リディアーナは怖いくらいに真剣な表情で口を開いた。


「……はい。」

「レイちゃんのこの状態をゲームとかに例えると、ここでの選択がエンディングにダイレクトに影響しちゃうような重要な分岐点だと思うの。」

「?」


ゲームといえば、友人がやっている様子を見ているばかりだったレイは、リディアーナの言葉にいまいちピンとこないまま首を傾げた。

リディアーナはレイが全く理解していないことを感じ取ったのか、若干の苛立ちを滲ませている。


「つまりは、ここでの選択肢が後々の状況を決める重要なポイントだって言ってるのよ。 ハーレムエンド狙いならこっから先の選択肢はひとつだって間違うことが出来ないってくらいの正念場なのよ!」


この人生でのエンディングはレイとしての人生の終焉という形となる以上、そんなあり得ない状況を力説されても、正直「そうですか……。」としか言い様がない。
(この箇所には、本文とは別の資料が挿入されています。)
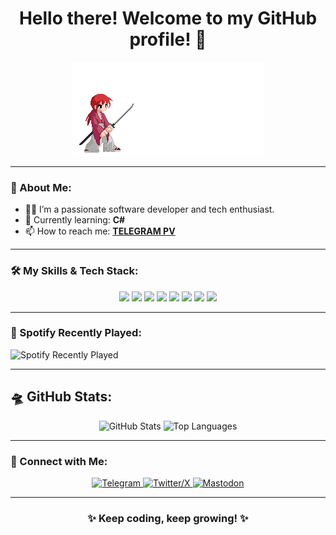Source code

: <h1 align="center"> Hello there! Welcome to my GitHub profile! 👋</h1>
<p align="center">
    <img src="./rurouni_kenshin_6.gif"/>
</p>

---

### 🌟 About Me:
- 👨‍💻 I’m a passionate software developer and tech enthusiast.
- 🌱 Currently learning: **C#**
- 📫 How to reach me: **[TELEGRAM PV](https://t.me/the_azizi)**

---

### 🛠️ My Skills & Tech Stack:
<div align="center"> <img src="https://img.shields.io/badge/HTML5-%23E34F26.svg?style=for-the-badge&logo=html5&logoColor=white" /> <img src="https://img.shields.io/badge/CSS3-%231572B6.svg?style=for-the-badge&logo=css3&logoColor=white" /> <img src="https://img.shields.io/badge/ASP.NET-%230078D7.svg?style=for-the-badge&logo=dotnet&logoColor=white" /> <img src="https://img.shields.io/badge/PHP-%23777BB4.svg?style=for-the-badge&logo=php&logoColor=white" /> <img src="https://img.shields.io/badge/JavaScript-%23F7DF1E.svg?style=for-the-badge&logo=javascript&logoColor=black" /> <img src="https://img.shields.io/badge/Node.js-%23339933.svg?style=for-the-badge&logo=node.js&logoColor=white" /> <img src="https://img.shields.io/badge/WordPress-%2321759B.svg?style=for-the-badge&logo=wordpress&logoColor=white" /> <img src="https://img.shields.io/badge/SEO-%2300C853.svg?style=for-the-badge&logo=google&logoColor=white" /> </div>

---

### 🎵 Spotify Recently Played:
![Spotify Recently Played](https://spotify-recently-played-readme.vercel.app/api?user=31k7wglomvaamqkl53trtpascn24)

---

## 🛸 GitHub Stats:
<div align="center">
  <img src="https://github-readme-stats.vercel.app/api?username=TheGreatAzizi&show_icons=true&theme=chartreuse-dark" alt="GitHub Stats" />
  <img src="https://github-readme-stats.vercel.app/api/top-langs/?username=TheGreatAzizi&layout=compact&theme=chartreuse-dark" alt="Top Languages" />
</div>

---

### 📢 Connect with Me:
<div align="center"> <a href="https://t.me/luluch_code" target="_blank"> <img src="https://img.shields.io/badge/Telegram-%2326A5E4.svg?style=for-the-badge&logo=telegram&logoColor=white" alt="Telegram" /> </a> <a href="https://x.com/the_azzi" target="_blank"> <img src="https://img.shields.io/badge/Twitter-%231DA1F2.svg?style=for-the-badge&logo=twitter&logoColor=white" alt="Twitter/X" /> </a> <a href="https://mas.to/@luluch_code" target="_blank"> <img src="https://img.shields.io/badge/Mastodon-%23263D74.svg?style=for-the-badge&logo=mastodon&logoColor=white" alt="Mastodon" /> </a> </div>

---
<div align="center">
  <h3>✨ Keep coding, keep growing! ✨</h3>
</div>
反応が薄いレイに、リディアーナが本当にわかっているのかとばかりに胡乱げな視線を向けてきた。

レイはとりあえず曖昧に笑って誤魔化しておく。


「ゴメン……。一気に欲張ろうとした私が悪かったわ。レイちゃんはそんな小賢しいことをアレコレ考えられるようなタイプじゃないものね。
わかった。もうこの際、誰ルートを選ぶかは一先ず置いといたとしても、とりあえずあなたの執事達にはすぐにでも正直に今の状況を話したほうがいいと思うわよ。 恋人だったら全部を話すと上手くいかなくなることのほうが多いけど、彼等の場合は下手に隠し事をすると悪化する気がするから。」


恋愛経験ゼロのレイではこの突然の話題転換がどういうことなのかさっぱりわからない。

しかし、先程微妙に怒りのようなものを滲ませた様子のアスランを思い出す限り、隠し事をしておくのはマズいような気がしたレイは、リディアーナの助言に素直に頷いておいた。


(でも、どう説明すればいいわけ……? 下手したらカインも怒ってる可能性もあるよね……。)


それからリディアーナは尚もレイに恋愛指南らしきものをしてくれたものの、二人の執事に対する説明のことで頭が一杯になっていたレイの耳には、残念ながらその言葉は少しも届いていなかった。